Segment Start: Recorded information

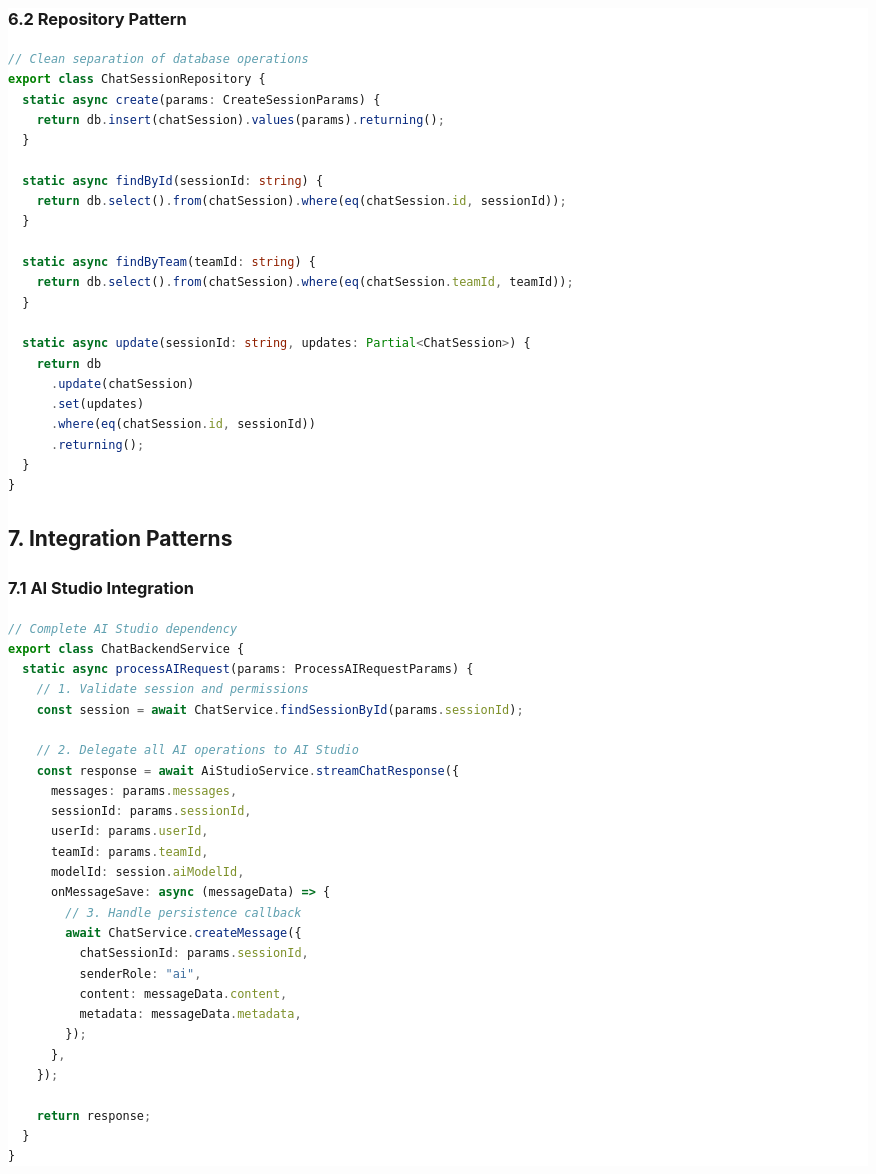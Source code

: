 ### 6.2 Repository Pattern

```typescript
// Clean separation of database operations
export class ChatSessionRepository {
  static async create(params: CreateSessionParams) {
    return db.insert(chatSession).values(params).returning();
  }

  static async findById(sessionId: string) {
    return db.select().from(chatSession).where(eq(chatSession.id, sessionId));
  }

  static async findByTeam(teamId: string) {
    return db.select().from(chatSession).where(eq(chatSession.teamId, teamId));
  }

  static async update(sessionId: string, updates: Partial<ChatSession>) {
    return db
      .update(chatSession)
      .set(updates)
      .where(eq(chatSession.id, sessionId))
      .returning();
  }
}
```

## 7. Integration Patterns

### 7.1 AI Studio Integration

```typescript
// Complete AI Studio dependency
export class ChatBackendService {
  static async processAIRequest(params: ProcessAIRequestParams) {
    // 1. Validate session and permissions
    const session = await ChatService.findSessionById(params.sessionId);

    // 2. Delegate all AI operations to AI Studio
    const response = await AiStudioService.streamChatResponse({
      messages: params.messages,
      sessionId: params.sessionId,
      userId: params.userId,
      teamId: params.teamId,
      modelId: session.aiModelId,
      onMessageSave: async (messageData) => {
        // 3. Handle persistence callback
        await ChatService.createMessage({
          chatSessionId: params.sessionId,
          senderRole: "ai",
          content: messageData.content,
          metadata: messageData.metadata,
        });
      },
    });

    return response;
  }
}
```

Segment End: Recorded information

What is needed
Give an exact copy of the data, and omit any pictures it holds.

Your solution
Source code

: ### 6.2 Repository Pattern

```typescript
// Clean separation of database operations
export class ChatSessionRepository {
  static async create(params: CreateSessionParams) {
    return db.insert(chatSession).values(params).returning();
  }

  static async findById(sessionId: string) {
    return db.select().from(chatSession).where(eq(chatSession.id, sessionId));
  }

  static async findByTeam(teamId: string) {
    return db.select().from(chatSession).where(eq(chatSession.teamId, teamId));
  }

  static async update(sessionId: string, updates: Partial<ChatSession>) {
    return db
      .update(chatSession)
      .set(updates)
      .where(eq(chatSession.id, sessionId))
      .returning();
  }
}
```

## 7. Integration Patterns

### 7.1 AI Studio Integration

```typescript
// Complete AI Studio dependency
export class ChatBackendService {
  static async processAIRequest(params: ProcessAIRequestParams) {
    // 1. Validate session and permissions
    const session = await ChatService.findSessionById(params.sessionId);

    // 2. Delegate all AI operations to AI Studio
    const response = await AiStudioService.streamChatResponse({
      messages: params.messages,
      sessionId: params.sessionId,
      userId: params.userId,
      teamId: params.teamId,
      modelId: session.aiModelId,
      onMessageSave: async (messageData) => {
        // 3. Handle persistence callback
        await ChatService.createMessage({
          chatSessionId: params.sessionId,
          senderRole: "ai",
          content: messageData.content,
          metadata: messageData.metadata,
        });
      },
    });

    return response;
  }
}
```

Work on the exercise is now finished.